=== Study material ===

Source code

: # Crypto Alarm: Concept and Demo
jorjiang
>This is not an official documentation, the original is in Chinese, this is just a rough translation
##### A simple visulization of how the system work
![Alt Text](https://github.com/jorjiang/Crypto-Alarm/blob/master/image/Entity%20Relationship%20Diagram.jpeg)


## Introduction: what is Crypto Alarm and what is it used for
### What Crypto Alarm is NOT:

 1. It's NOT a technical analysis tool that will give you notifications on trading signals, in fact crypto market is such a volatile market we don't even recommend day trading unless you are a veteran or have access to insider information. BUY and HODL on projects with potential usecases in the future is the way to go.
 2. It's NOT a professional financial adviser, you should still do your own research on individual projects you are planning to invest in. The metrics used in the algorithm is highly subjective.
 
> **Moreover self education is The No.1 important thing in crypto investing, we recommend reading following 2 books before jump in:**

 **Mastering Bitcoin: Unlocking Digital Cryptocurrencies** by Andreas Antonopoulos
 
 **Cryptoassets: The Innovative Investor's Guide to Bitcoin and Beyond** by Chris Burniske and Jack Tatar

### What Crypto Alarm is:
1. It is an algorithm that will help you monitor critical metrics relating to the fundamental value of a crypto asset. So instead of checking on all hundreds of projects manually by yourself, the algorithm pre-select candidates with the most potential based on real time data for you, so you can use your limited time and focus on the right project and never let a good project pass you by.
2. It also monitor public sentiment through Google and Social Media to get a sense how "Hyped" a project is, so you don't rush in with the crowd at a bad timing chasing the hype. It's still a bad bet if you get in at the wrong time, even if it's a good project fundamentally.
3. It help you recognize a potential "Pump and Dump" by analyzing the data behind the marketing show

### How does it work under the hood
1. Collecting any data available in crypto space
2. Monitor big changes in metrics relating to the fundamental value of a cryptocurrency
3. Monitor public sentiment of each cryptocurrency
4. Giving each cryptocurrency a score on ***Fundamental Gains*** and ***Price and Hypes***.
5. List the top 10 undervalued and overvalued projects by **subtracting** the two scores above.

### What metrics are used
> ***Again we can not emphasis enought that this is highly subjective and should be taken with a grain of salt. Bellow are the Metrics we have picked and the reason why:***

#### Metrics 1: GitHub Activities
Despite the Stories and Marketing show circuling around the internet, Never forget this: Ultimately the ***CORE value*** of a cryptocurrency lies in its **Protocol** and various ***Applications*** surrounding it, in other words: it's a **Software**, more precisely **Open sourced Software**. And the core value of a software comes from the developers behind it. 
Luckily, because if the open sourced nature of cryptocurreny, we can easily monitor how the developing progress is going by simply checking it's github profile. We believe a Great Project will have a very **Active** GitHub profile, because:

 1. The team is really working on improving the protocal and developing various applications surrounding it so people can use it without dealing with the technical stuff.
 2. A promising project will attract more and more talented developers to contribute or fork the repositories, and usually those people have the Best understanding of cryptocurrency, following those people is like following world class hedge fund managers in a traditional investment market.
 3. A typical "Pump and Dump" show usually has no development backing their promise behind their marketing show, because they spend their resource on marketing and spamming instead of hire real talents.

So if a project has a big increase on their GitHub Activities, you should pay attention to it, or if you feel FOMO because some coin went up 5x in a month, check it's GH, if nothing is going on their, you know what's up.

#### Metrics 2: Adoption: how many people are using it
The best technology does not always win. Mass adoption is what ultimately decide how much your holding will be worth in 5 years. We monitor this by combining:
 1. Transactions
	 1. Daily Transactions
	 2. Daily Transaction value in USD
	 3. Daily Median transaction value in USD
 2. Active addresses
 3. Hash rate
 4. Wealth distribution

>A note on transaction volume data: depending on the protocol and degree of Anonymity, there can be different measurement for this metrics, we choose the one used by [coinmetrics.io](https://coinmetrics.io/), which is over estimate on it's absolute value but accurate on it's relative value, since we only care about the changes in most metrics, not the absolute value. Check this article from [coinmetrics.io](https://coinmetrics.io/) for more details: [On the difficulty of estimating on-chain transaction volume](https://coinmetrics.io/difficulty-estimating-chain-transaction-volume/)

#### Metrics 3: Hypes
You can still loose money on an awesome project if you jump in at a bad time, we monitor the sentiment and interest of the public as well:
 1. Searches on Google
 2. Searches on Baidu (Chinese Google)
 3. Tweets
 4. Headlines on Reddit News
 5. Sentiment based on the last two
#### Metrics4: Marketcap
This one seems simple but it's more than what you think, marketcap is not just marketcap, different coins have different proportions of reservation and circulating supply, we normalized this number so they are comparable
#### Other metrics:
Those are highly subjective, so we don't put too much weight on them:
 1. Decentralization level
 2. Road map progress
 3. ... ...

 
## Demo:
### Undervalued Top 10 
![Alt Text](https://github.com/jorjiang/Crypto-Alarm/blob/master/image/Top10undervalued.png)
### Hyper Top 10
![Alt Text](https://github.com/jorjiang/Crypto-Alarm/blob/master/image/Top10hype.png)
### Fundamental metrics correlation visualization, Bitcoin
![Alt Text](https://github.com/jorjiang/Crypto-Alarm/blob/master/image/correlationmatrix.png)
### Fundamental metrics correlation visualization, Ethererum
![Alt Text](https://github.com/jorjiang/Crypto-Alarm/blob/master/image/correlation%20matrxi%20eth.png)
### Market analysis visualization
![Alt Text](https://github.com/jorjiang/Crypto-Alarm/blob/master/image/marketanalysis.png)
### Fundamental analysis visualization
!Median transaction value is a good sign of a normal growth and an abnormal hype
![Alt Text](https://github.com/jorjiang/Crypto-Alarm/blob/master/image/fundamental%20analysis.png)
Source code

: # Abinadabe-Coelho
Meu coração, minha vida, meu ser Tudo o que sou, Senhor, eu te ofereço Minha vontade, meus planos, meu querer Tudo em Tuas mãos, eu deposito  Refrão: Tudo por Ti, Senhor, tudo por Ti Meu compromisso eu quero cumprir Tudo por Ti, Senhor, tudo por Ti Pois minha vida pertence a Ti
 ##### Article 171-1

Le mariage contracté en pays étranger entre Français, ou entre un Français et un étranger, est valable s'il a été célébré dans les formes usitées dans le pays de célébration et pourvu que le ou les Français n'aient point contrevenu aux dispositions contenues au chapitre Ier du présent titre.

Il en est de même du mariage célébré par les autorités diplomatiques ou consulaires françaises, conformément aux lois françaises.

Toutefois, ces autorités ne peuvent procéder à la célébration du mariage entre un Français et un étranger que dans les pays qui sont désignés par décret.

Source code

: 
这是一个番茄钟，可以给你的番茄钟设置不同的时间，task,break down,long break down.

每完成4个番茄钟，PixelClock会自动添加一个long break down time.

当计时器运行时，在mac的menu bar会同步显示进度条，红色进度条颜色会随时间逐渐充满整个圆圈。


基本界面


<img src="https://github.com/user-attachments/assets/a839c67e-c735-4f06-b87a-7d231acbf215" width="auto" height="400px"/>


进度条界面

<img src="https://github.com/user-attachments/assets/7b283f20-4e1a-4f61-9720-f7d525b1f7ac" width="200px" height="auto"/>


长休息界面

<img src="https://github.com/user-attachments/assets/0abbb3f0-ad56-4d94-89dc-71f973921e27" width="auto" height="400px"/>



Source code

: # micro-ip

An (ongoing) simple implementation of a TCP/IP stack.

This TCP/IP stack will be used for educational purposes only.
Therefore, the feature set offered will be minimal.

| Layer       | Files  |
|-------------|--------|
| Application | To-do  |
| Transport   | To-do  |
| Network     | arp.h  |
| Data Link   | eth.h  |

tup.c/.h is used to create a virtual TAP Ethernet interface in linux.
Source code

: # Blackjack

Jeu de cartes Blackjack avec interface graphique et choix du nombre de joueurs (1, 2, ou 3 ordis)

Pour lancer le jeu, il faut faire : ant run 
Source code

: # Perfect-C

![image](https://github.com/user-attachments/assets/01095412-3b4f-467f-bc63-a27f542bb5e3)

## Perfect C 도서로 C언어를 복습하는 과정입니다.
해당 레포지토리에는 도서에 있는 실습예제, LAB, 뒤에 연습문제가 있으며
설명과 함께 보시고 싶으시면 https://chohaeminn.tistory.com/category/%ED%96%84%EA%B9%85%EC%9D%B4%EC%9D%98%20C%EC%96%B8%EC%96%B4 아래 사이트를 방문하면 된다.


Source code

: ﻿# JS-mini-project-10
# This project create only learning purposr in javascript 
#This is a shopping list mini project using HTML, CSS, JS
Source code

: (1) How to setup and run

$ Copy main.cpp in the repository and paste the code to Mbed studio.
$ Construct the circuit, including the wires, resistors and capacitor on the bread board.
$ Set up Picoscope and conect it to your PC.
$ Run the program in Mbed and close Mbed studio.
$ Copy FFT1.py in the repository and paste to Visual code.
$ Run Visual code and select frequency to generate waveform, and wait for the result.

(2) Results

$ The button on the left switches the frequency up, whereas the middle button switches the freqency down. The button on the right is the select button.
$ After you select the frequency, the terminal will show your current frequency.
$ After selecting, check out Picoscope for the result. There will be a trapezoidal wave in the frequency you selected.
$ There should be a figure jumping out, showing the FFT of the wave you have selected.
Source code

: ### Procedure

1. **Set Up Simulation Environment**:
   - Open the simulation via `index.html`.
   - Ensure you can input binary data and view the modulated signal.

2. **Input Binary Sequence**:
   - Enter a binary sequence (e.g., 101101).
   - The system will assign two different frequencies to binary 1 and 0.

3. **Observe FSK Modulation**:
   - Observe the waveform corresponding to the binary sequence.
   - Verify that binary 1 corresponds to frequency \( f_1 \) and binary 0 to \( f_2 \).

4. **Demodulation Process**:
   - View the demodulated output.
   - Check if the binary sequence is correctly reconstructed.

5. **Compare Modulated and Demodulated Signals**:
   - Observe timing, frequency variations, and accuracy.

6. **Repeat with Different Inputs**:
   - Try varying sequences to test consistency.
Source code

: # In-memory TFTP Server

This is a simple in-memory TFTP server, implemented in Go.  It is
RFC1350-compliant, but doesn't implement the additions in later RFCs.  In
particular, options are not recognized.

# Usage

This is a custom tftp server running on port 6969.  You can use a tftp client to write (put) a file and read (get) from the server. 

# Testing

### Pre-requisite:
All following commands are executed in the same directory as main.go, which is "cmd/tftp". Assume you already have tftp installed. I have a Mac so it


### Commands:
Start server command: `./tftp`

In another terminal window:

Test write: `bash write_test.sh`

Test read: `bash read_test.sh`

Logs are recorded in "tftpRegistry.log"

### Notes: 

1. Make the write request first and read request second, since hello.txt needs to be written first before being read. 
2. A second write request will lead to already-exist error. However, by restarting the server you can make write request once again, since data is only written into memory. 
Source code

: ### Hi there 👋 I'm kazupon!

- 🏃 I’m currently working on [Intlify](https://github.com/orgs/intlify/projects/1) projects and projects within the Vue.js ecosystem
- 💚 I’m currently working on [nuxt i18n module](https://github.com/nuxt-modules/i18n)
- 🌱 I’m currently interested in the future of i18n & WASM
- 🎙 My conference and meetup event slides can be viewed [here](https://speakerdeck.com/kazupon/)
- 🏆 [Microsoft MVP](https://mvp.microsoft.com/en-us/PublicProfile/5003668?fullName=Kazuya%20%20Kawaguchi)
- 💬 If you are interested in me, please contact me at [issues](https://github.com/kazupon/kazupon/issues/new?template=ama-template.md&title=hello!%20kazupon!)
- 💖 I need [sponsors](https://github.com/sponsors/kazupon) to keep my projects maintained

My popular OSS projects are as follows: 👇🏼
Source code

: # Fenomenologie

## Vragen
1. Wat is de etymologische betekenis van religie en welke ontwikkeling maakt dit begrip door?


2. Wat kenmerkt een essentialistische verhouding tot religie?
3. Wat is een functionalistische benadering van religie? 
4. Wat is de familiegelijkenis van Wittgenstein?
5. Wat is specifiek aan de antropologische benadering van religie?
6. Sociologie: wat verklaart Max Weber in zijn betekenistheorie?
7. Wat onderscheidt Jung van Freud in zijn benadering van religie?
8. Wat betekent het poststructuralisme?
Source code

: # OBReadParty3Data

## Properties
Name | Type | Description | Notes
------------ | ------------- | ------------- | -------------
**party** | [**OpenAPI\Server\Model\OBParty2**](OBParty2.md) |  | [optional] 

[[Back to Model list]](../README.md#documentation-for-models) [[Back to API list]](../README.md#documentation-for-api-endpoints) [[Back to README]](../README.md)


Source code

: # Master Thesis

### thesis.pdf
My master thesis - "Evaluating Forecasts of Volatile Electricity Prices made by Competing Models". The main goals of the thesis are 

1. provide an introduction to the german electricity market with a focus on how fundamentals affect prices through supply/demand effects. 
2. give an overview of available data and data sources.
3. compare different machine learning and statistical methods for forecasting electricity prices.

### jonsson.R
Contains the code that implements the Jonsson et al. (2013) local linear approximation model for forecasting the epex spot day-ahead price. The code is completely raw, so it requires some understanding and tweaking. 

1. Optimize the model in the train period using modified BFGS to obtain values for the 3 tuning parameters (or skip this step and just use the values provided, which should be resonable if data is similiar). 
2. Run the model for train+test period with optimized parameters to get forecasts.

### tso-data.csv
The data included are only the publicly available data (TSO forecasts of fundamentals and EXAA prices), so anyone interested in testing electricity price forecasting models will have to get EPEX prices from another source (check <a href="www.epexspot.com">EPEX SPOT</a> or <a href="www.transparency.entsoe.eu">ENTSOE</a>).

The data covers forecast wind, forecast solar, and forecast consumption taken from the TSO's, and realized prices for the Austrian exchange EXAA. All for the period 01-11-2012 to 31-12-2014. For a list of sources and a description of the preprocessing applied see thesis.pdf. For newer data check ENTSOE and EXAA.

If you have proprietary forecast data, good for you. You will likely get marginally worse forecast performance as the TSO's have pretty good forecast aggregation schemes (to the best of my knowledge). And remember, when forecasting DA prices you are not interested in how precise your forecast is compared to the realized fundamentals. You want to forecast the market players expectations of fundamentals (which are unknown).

===

● To do: How many of the lines above include the word "Pump"? State that number and nothing else.

● Exercise result: 2